Gmail's bulk-sender codes

Gmail splits the same failures into a temporary ladder (4.7.x, deferred and rate-limited) and a permanent one (5.7.x, blocked):

Temporary (4xx, back off):

  • 421 4.7.28 unusual rate of unsolicited mail (by IP, netblock, or sending domain)
  • 421 4.7.26 unauthenticated (no SPF or DKIM), 4.7.27 SPF did not pass, 4.7.30 DKIM did not pass, 4.7.32 From not aligned

Permanent (5xx, fix and resend):

  • 550 5.7.26 unauthenticated, or blocked by your DMARC policy
  • 550 5.7.27 did not pass SPF, 5.7.30 did not pass DKIM (bulk requirement)
  • 550 5.7.28 unusual rate of unsolicited mail, blocked
  • 550 5.7.25 sending IP has no PTR record

The one rule that matters: permanent vs temporary

  • A 5xx is permanent. The message was refused and retrying sends the same bounce. Fix the cause, then resend. For this family the cause is almost always authentication or your DMARC policy.
  • A 4xx is temporary. The receiver is deferring you, usually for rate or reputation. Slow down and fix list hygiene. Hammering retries without changing anything makes the reputation signal worse.

How to fix a permanent (5xx) rejection

  • Publish and repair SPF and DKIM for every service that sends as you.
  • Make sure at least one of them aligns with your visible From: domain (that is what DMARC checks).
  • Publish a DMARC record (start at p=none if you have none, then ramp).
  • For a 554 5.7.9 on forwarded mail, the durable fix is sender-side aligned DKIM, which survives forwarding where SPF does not.
  • Resend only after authentication is corrected and verified.

How to fix a temporary (4xx) deferral

  • Slow down and let the queue retry with backoff.
  • Drive complaints down. Keep your spam-complaint rate below 0.1%, and never let it reach 0.3%.
  • Warm up volume gradually instead of spiking.
  • Add one-click unsubscribe (the List-Unsubscribe header with one-click support) to marketing mail.
  • Clean your list: remove non-engagers, hard bounces, and spam traps.

Frequently asked

Does 554 5.7.9 mean Yahoo blocked me for spam?

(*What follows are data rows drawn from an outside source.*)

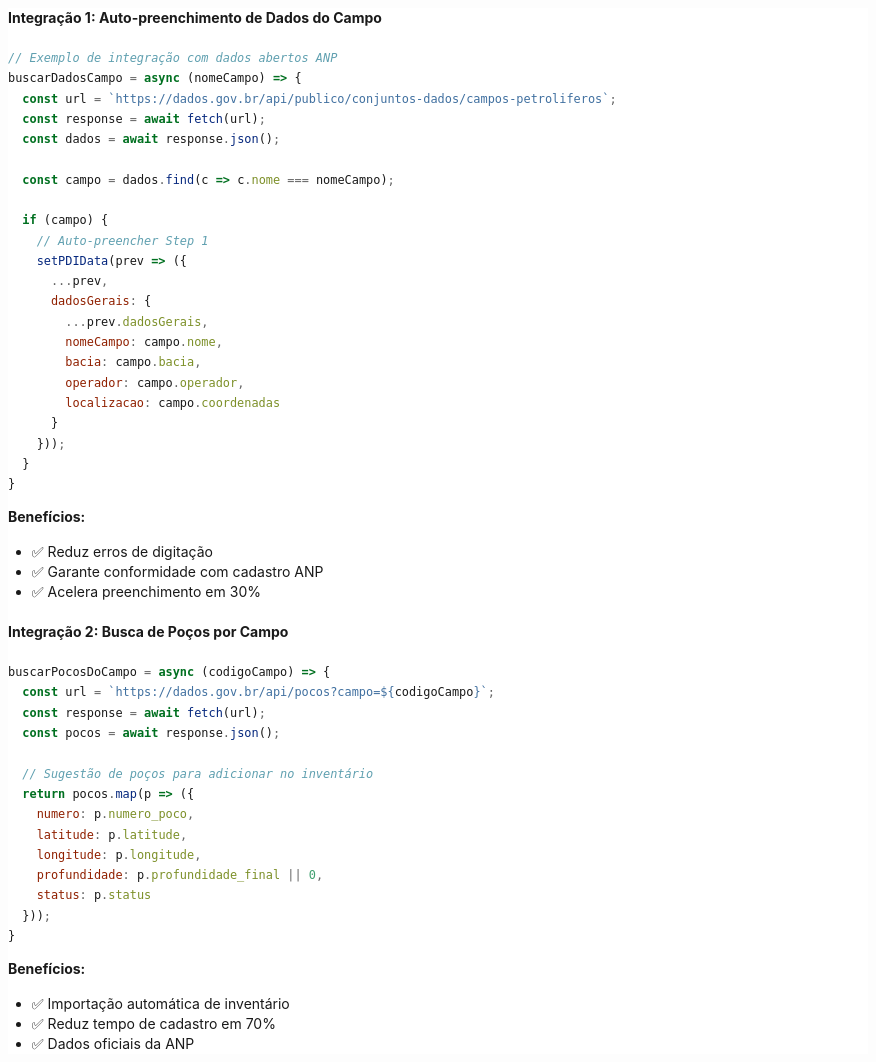 #### **Integração 1: Auto-preenchimento de Dados do Campo**

```javascript
// Exemplo de integração com dados abertos ANP
buscarDadosCampo = async (nomeCampo) => {
  const url = `https://dados.gov.br/api/publico/conjuntos-dados/campos-petroliferos`;
  const response = await fetch(url);
  const dados = await response.json();

  const campo = dados.find(c => c.nome === nomeCampo);

  if (campo) {
    // Auto-preencher Step 1
    setPDIData(prev => ({
      ...prev,
      dadosGerais: {
        ...prev.dadosGerais,
        nomeCampo: campo.nome,
        bacia: campo.bacia,
        operador: campo.operador,
        localizacao: campo.coordenadas
      }
    }));
  }
}
```

**Benefícios:**
- ✅ Reduz erros de digitação
- ✅ Garante conformidade com cadastro ANP
- ✅ Acelera preenchimento em 30%

#### **Integração 2: Busca de Poços por Campo**

```javascript
buscarPocosDoCampo = async (codigoCampo) => {
  const url = `https://dados.gov.br/api/pocos?campo=${codigoCampo}`;
  const response = await fetch(url);
  const pocos = await response.json();

  // Sugestão de poços para adicionar no inventário
  return pocos.map(p => ({
    numero: p.numero_poco,
    latitude: p.latitude,
    longitude: p.longitude,
    profundidade: p.profundidade_final || 0,
    status: p.status
  }));
}
```

**Benefícios:**
- ✅ Importação automática de inventário
- ✅ Reduz tempo de cadastro em 70%
- ✅ Dados oficiais da ANP
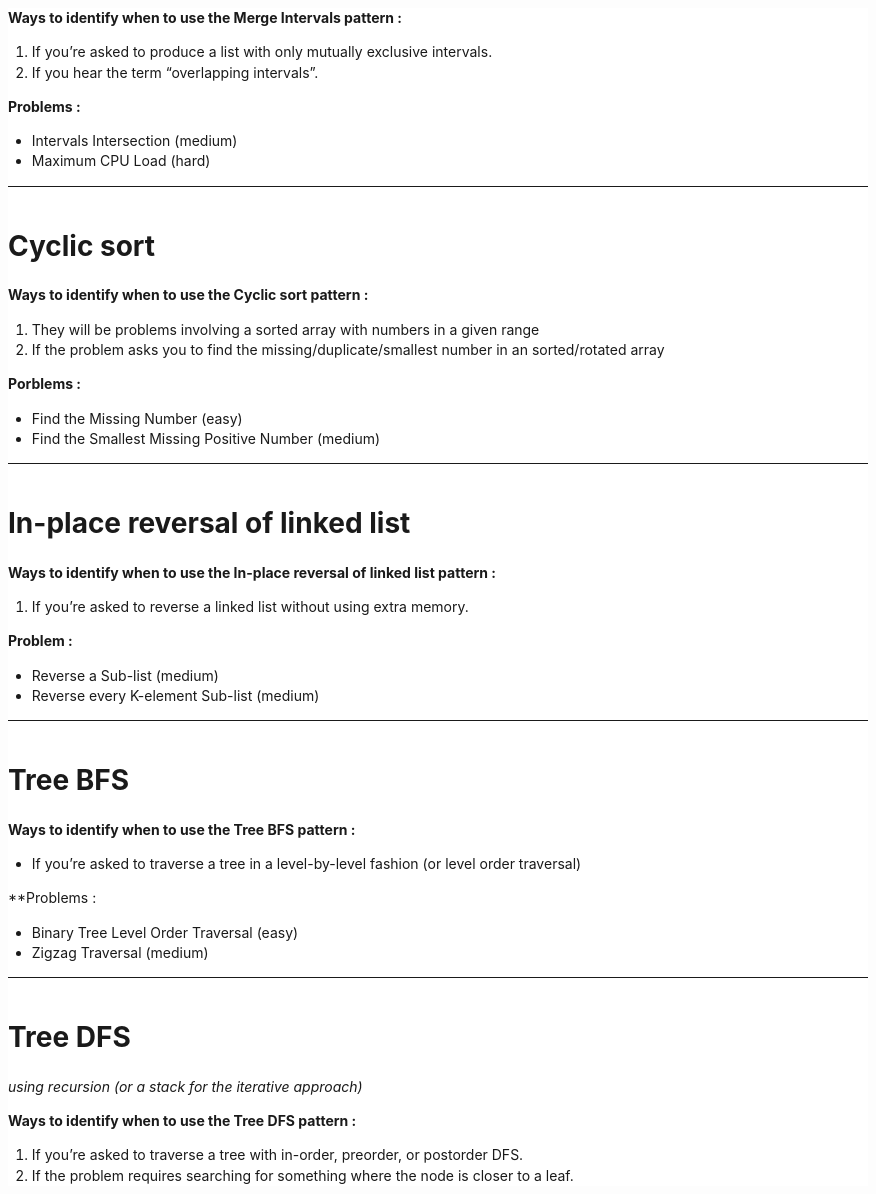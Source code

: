**Ways to identify when to use the Merge Intervals pattern :**
1. If you’re asked to produce a list with only mutually exclusive intervals.
2. If you hear the term “overlapping intervals”.

**Problems :**
-   Intervals Intersection (medium)
-   Maximum CPU Load (hard)

---

# Cyclic sort

**Ways to identify when to use the Cyclic sort pattern :**
1. They will be problems involving a sorted array with numbers in a given range
2. If the problem asks you to find the missing/duplicate/smallest number in an sorted/rotated array

**Porblems :**
-   Find the Missing Number (easy)
-   Find the Smallest Missing Positive Number (medium)


---

# In-place reversal of linked list

**Ways to identify when to use the In-place reversal of linked list pattern :**
1. If you’re asked to reverse a linked list without using extra memory.


**Problem :**
-   Reverse a Sub-list (medium)
-   Reverse every K-element Sub-list (medium)

---

# Tree BFS

**Ways to identify when to use the Tree BFS pattern :**
-   If you’re asked to traverse a tree in a level-by-level fashion (or level order traversal)


**Problems :
-   Binary Tree Level Order Traversal (easy)
-   Zigzag Traversal (medium)


---

# Tree DFS
*using recursion (or a stack for the iterative approach)*

**Ways to identify when to use the Tree DFS pattern :**
1. If you’re asked to traverse a tree with in-order, preorder, or postorder DFS.
2. If the problem requires searching for something where the node is closer to a leaf.
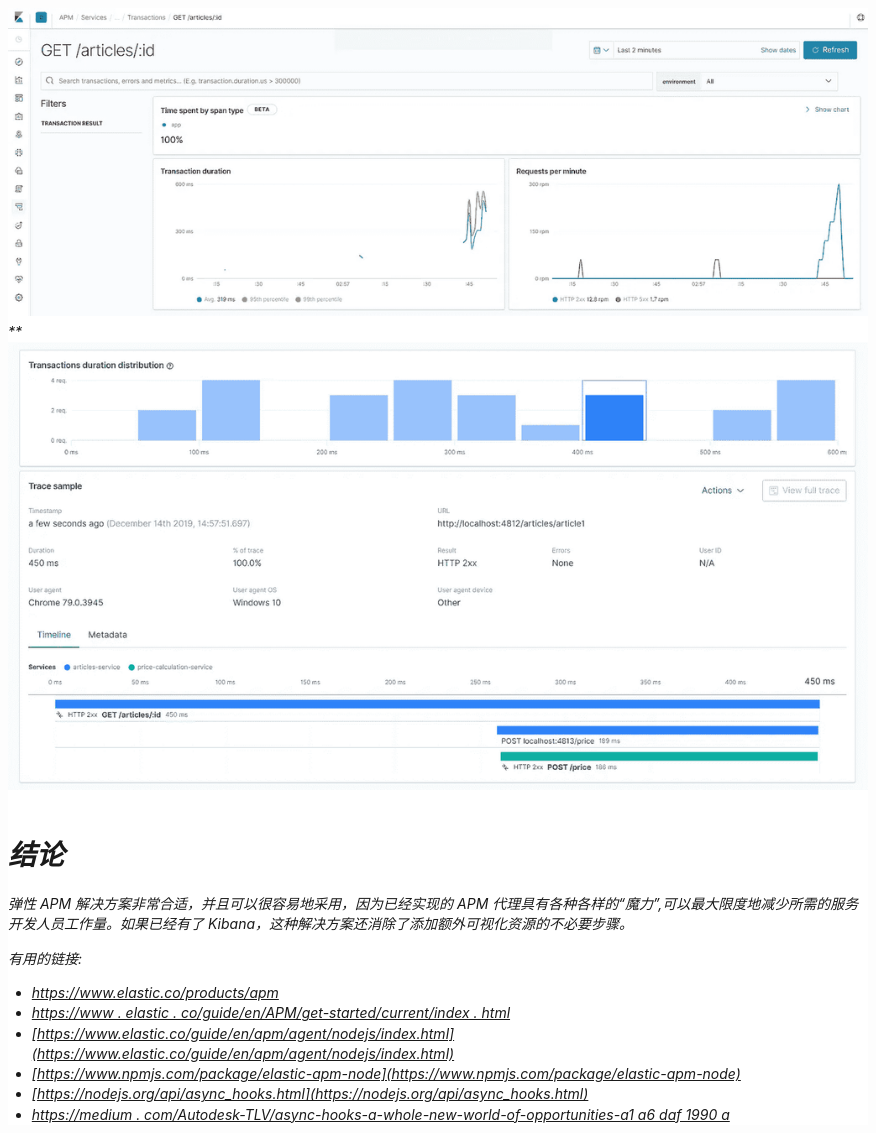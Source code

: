 *![](img/e2e81a92b305793e0c44f3d4ef803bd1.png)**![](img/58d1bc1cf451e7d0def1e4e89bb16274.png)*

# *结论*

*弹性 APM 解决方案非常合适，并且可以很容易地采用，因为已经实现的 APM 代理具有各种各样的“魔力”,可以最大限度地减少所需的服务开发人员工作量。如果已经有了 Kibana，这种解决方案还消除了添加额外可视化资源的不必要步骤。*

*有用的链接:*

*   *https://www.elastic.co/products/apm*
*   *[https://www . elastic . co/guide/en/APM/get-started/current/index . html](https://www.elastic.co/guide/en/apm/get-started/current/index.html)*
*   *[https://www.elastic.co/guide/en/apm/agent/nodejs/index.html](https://www.elastic.co/guide/en/apm/agent/nodejs/index.html)*
*   *[https://www.npmjs.com/package/elastic-apm-node](https://www.npmjs.com/package/elastic-apm-node)*
*   *[https://nodejs.org/api/async_hooks.html](https://nodejs.org/api/async_hooks.html)*
*   *[https://medium . com/Autodesk-TLV/async-hooks-a-whole-new-world-of-opportunities-a1 a6 daf 1990 a](https://medium.com/autodesk-tlv/async-hooks-a-whole-new-world-of-opportunities-a1a6daf1990a)*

Not exactly. 554 5.7.9“Message not accepted for policy reasons” is a policy or authentication rejection, usually a DMARC failure, and often on forwarded mail that hits a domain publishing p=reject. The fix is authentication and alignment, not a reputation appeal.

What is the difference between a 4xx and a 5xx mail error?

A 5xx is permanent: the message was refused, and retrying sends the same bounce, so you must fix the cause, usually authentication. A 4xx is temporary: the receiver is deferring you, usually for rate or reputation, so you should slow down and fix list hygiene rather than retry hard.

Why is Gmail rate-limiting me with 421 4.7.28?

Gmail has detected an unusual rate of unsolicited mail from your IP, sending domain, or links. It is a reputation and complaint-rate signal. Keep your spam-complaint rate below 0.1%, never let it reach 0.3%, slow your send rate, and clean your list.

Do I need one-click unsubscribe to send to Gmail and Yahoo?

For bulk senders, roughly 5,000 or more messages a day to Gmail, yes. A one-click List-Unsubscribe header is required, along with authenticated and aligned SPF and DKIM and a published DMARC policy.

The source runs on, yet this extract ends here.